Gustav MAHLER (1864-1911) Symphony No.4 in G major (1899-1901)
Genia Kühmeier (soprano)
Münchner Philharmoniker/Valery Gergiev
rec. live, 21-23 & 28 March 2017, Philharmonie im Gasteig, Munich. MÜNCHNER PHILHARMONIKER MPHIL0005 [56:44]
This appears to be a composite recording derived from three concerts, possibly, as is usually the case today with live recordings, some material from rehearsals and maybe even additional patching sessions. In any case, the result is in beautifully balanced sound with nary a hint of audience noise – indeed the conductor is the only mild offender in that regard.
Beauty is the watchword for this most relaxed and sumptuously played account. A recent “Gramophone” review condemned it as anodyne, correct and characterless; certainly, it is in a lighter vein, untroubled by the undercurrent of angst apparent in weightier recordings from such as Horenstein, Abbado, Tennstedt and Maazel; this is decidedly a conception couched in a lighter vein, similar to the famous Szell recording and – surprisingly – Solti’s version with the Chicago Symphony Orchestra. Personally, I find it delightful and wholly consistent with my own perception of this as Mahler’s most celebratory and insouciant symphony. That does not preclude other interpretations, nor does Gergiev gloss over the darker moments by translating the music into an interrupted bucolic romp.

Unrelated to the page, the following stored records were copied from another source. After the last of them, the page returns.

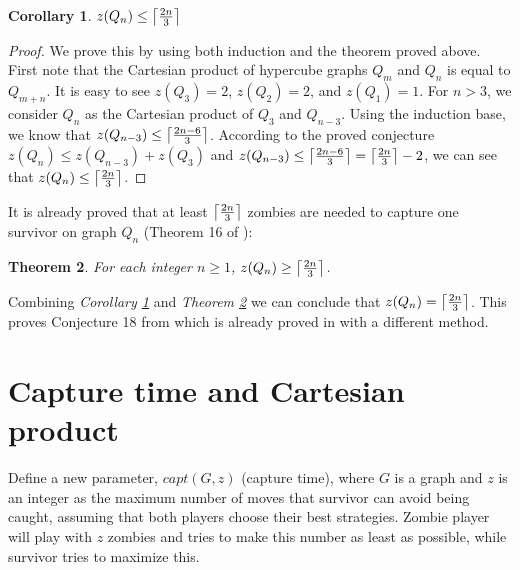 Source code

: \documentclass[1p]{elsarticle}
\DeclarePairedDelimiter\ceil{\lceil}{\rceil} \DeclarePairedDelimiter\floor{\lfloor}{\rfloor}
\newtheorem{theorem}{Theorem}
\newtheorem{corollary}[theorem]{Corollary}
\begin{document}
\begin{corollary}
	\label{C3}
	$z(Q_{n}) \leq \ceil*{\frac{2n}{3}}$
\end{corollary}
\begin{proof}
	We prove this by using both induction and the theorem proved above. First note that the Cartesian product of
	hypercube graphs $Q_{m}$ and $Q_{n}$ is equal to $Q_{m+n}$. It is easy to see $z(Q_3) = 2$, $z(Q_2) = 2$, and
	$z(Q_1) = 1$. For $n > 3$, we consider $Q_n$ as the Cartesian product of $Q_3$ and $Q_{n-3}$. Using the induction
	base, we know that $z(Q_{n-3}) \leq \ceil*{\frac{2n - 6}{3}}$. According to the proved conjecture $z(Q_n) \leq
	z(Q_{n-3}) + z(Q_3)$ and $z(Q_{n-3}) \leq \ceil*{\frac{2n - 6}{3}} = \ceil*{\frac{2n}{3}} - 2$, we can see that
	$z(Q_n) \leq \ceil*{\frac{2n}{3}}$.
\end{proof}

It is already proved that at least $\ceil*{\frac{2n}{3}}$ zombies are needed to capture one survivor on graph $Q_n$
(Theorem 16 of \cite{Fitz16}):

\begin{theorem}
	\label{T4}
	For each integer $n \geq 1$, $z(Q_n) \geq \ceil*{\frac{2n}{3}} $.
\end{theorem}

Combining {\it Corollary \ref{C3}} and {\it Theorem \ref{T4}} we can conclude that $z(Q_n) = \ceil*{\frac{2n}{3}}$.
This proves Conjecture 18 from \cite{Fitz16} which is already proved in \cite{Offner19} with a different method. 
	

\section{Capture time and Cartesian product}\label{capturetime}
	Define a new parameter, $capt(G,z)$ (capture time), where $G$ is a graph and $z$ is an integer as the maximum number
	of moves that survivor can avoid being caught, assuming that both players choose their best strategies. Zombie
	player will play with $z$ zombies and tries to make this number as least as possible, while survivor tries to
	maximize this.
\end{document}
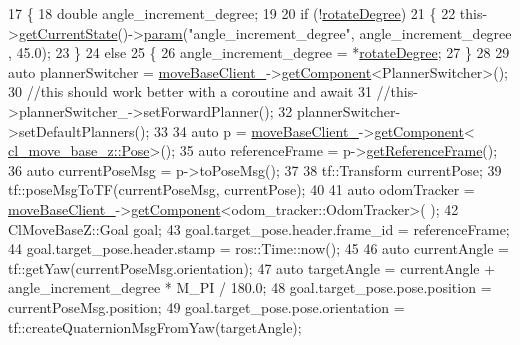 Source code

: \begin{DoxyCode}
17 \{
18     \textcolor{keywordtype}{double} angle\_increment\_degree;
19 
20     \textcolor{keywordflow}{if} (!\hyperlink{classcl__move__base__z_1_1CbRotate_a83e9f97e917044f919c98a55d8e00db6}{rotateDegree})
21     \{
22         this->\hyperlink{classsmacc_1_1ISmaccClientBehavior_a34fde34e48fa13db622ee60d8374d0b8}{getCurrentState}()->\hyperlink{classsmacc_1_1ISmaccState_a4f2ff8e3eda8aa9bbb60c8ff17d0def1}{param}(\textcolor{stringliteral}{"angle\_increment\_degree"}, angle\_increment\_degree
      , 45.0);
23     \}
24     \textcolor{keywordflow}{else}
25     \{
26         angle\_increment\_degree = *\hyperlink{classcl__move__base__z_1_1CbRotate_a83e9f97e917044f919c98a55d8e00db6}{rotateDegree};
27     \}
28 
29     \textcolor{keyword}{auto} plannerSwitcher = \hyperlink{classcl__move__base__z_1_1CbMoveBaseClientBehaviorBase_ab2ef219464cfac8659b4a87c8d0db6d5}{moveBaseClient\_}->\hyperlink{classsmacc_1_1ISmaccClient_adef78db601749ca63c19e74a27cb88cc}{getComponent}<PlannerSwitcher>();
30     \textcolor{comment}{//this should work better with a coroutine and await}
31     \textcolor{comment}{//this->plannerSwitcher\_->setForwardPlanner();}
32     plannerSwitcher->setDefaultPlanners();
33 
34     \textcolor{keyword}{auto} p = \hyperlink{classcl__move__base__z_1_1CbMoveBaseClientBehaviorBase_ab2ef219464cfac8659b4a87c8d0db6d5}{moveBaseClient\_}->\hyperlink{classsmacc_1_1ISmaccClient_adef78db601749ca63c19e74a27cb88cc}{getComponent}<
      \hyperlink{classcl__move__base__z_1_1Pose}{cl\_move\_base\_z::Pose}>();
35     \textcolor{keyword}{auto} referenceFrame = p->\hyperlink{classcl__move__base__z_1_1Pose_af8c2dc151e74aa8da6b283d1c8563051}{getReferenceFrame}();
36     \textcolor{keyword}{auto} currentPoseMsg = p->toPoseMsg();
37 
38     tf::Transform currentPose;
39     tf::poseMsgToTF(currentPoseMsg, currentPose);
40 
41     \textcolor{keyword}{auto} odomTracker = \hyperlink{classcl__move__base__z_1_1CbMoveBaseClientBehaviorBase_ab2ef219464cfac8659b4a87c8d0db6d5}{moveBaseClient\_}->\hyperlink{classsmacc_1_1ISmaccClient_adef78db601749ca63c19e74a27cb88cc}{getComponent}<odom\_tracker::OdomTracker>(
      );
42     ClMoveBaseZ::Goal goal;
43     goal.target\_pose.header.frame\_id = referenceFrame;
44     goal.target\_pose.header.stamp = ros::Time::now();
45 
46     \textcolor{keyword}{auto} currentAngle = tf::getYaw(currentPoseMsg.orientation);
47     \textcolor{keyword}{auto} targetAngle = currentAngle + angle\_increment\_degree * M\_PI / 180.0;
48     goal.target\_pose.pose.position = currentPoseMsg.position;
49     goal.target\_pose.pose.orientation = tf::createQuaternionMsgFromYaw(targetAngle);

\end{DoxyCode}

The first movement is larded with plenty of portamento and rubato, oozing Schwung – not bad for Russian conductor
- and in no sense do I hear Gergiev’s application of a Viennese lilt as exterior or applied, The Münchner Philharmoniker maintains a gentle, mellow tone while Gergiev subtly and delicately builds torque without any overt theatricality, even if the woodwinds and horns seem to prominent in the sonic landscape. The close is ethereal. The Scherzo is still intermittently faintly eerie and disturbing, as it should be, but we never approach the neurosis and psychosis conjured up by Manfred Honeck in his recent challenging recording. The sweetness of the violins’ sustained D over the double basses’ pizzicato two and a half minutes into the third movement is ineffable and the conclusion achieves a transcendent serenity. The fourth movement is similarly sunny. Soprano soloist Genia Kühmeier is suitably pure and unaffected, avoiding archness; she must especially be commended for the way in which she enacts the text of her strange, faux-naif song Das himmlische Leben, but she is vocally no match for the likes of Kathleen Battle, Margaret Price, Lucia Popp or Kiri Te Kanawa.
Gergiev carries through his thoroughly consistent, coherent vision of this symphony, abetted by simply exquisite orchestral playing of the greatest delicacy and virtuosity. It’s certainly not the only way to deliver it but I find it wholly satisfying on its own terms.